**PROBLEM STATEMENT**: Word for word, transcribe the data below from the line with "17 | **seventeen**" to the line with "3^2 + 4^2 = 5^2$", keeping both of those lines.

(Records drawn from a dataset)
************
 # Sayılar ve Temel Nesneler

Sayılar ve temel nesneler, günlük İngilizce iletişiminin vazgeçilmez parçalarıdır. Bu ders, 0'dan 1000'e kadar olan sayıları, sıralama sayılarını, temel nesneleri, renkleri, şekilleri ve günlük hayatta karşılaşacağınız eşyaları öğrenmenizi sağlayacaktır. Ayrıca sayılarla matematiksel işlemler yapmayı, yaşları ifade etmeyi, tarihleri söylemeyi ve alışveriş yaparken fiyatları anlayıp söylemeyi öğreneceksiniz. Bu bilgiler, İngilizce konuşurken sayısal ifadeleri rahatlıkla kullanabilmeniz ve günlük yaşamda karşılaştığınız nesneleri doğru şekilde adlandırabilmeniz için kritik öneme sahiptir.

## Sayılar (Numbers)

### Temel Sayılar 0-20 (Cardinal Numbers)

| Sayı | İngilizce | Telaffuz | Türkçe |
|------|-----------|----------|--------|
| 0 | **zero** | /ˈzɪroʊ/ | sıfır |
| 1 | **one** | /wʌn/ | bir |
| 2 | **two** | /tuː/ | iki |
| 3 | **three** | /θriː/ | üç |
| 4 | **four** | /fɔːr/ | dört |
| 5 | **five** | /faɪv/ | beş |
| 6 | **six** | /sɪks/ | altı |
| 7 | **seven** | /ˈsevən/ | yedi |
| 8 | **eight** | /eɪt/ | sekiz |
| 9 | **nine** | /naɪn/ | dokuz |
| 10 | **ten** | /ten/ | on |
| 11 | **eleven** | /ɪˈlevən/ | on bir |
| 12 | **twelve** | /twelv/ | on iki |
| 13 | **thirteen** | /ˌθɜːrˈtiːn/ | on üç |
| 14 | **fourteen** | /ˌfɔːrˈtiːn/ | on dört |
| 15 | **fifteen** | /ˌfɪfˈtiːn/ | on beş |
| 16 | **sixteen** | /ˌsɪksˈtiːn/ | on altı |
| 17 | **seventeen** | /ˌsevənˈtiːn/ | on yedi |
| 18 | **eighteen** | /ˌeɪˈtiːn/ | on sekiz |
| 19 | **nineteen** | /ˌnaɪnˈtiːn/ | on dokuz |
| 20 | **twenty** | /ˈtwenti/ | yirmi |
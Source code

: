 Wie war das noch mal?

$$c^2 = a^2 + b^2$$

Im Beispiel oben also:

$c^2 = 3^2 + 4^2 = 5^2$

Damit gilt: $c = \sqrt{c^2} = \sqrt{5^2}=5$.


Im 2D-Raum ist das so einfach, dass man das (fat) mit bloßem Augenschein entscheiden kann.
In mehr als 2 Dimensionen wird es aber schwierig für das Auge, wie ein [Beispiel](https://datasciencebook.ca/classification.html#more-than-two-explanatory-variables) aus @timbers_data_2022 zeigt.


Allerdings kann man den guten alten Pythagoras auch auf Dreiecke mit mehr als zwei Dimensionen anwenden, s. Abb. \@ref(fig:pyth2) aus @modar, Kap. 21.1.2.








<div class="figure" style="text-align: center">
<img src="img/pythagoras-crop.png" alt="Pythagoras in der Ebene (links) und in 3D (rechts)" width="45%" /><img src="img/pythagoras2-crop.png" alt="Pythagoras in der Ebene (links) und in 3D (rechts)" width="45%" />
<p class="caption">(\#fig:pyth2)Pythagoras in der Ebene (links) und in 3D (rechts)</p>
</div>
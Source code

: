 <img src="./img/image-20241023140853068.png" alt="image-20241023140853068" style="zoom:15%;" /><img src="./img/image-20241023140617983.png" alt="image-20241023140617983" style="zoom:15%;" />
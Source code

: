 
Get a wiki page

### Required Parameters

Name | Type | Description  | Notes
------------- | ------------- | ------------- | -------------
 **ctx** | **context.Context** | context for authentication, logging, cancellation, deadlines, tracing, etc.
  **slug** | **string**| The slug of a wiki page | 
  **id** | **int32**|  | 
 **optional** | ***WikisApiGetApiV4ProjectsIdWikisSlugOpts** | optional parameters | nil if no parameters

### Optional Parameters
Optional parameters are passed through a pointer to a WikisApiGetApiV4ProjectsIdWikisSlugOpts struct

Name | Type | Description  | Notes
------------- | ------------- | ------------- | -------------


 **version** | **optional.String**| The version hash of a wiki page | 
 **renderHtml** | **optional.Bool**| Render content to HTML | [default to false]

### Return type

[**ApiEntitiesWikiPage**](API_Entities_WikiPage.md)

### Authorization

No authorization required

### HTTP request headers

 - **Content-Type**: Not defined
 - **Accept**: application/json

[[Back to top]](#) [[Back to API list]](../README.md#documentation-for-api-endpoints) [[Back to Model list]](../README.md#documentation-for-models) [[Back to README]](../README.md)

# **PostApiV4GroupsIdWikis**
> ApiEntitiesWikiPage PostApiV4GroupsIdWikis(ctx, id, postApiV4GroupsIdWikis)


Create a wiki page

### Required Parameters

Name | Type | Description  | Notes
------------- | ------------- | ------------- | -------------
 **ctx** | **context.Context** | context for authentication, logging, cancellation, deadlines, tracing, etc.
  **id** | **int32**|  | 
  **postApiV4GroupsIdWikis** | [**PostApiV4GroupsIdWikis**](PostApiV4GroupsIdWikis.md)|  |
************
**WORKED SOLUTION**:
| 17 | **seventeen** | /ˌsevənˈtiːn/ | on yedi |
| 18 | **eighteen** | /ˌeɪˈtiːn/ | on sekiz |
| 19 | **nineteen** | /ˌnaɪnˈtiːn/ | on dokuz |
| 20 | **twenty** | /ˈtwenti/ | yirmi |
Source code

: Wie war das noch mal?

$$c^2 = a^2 + b^2$$

Im Beispiel oben also:

$c^2 = 3^2 + 4^2 = 5^2$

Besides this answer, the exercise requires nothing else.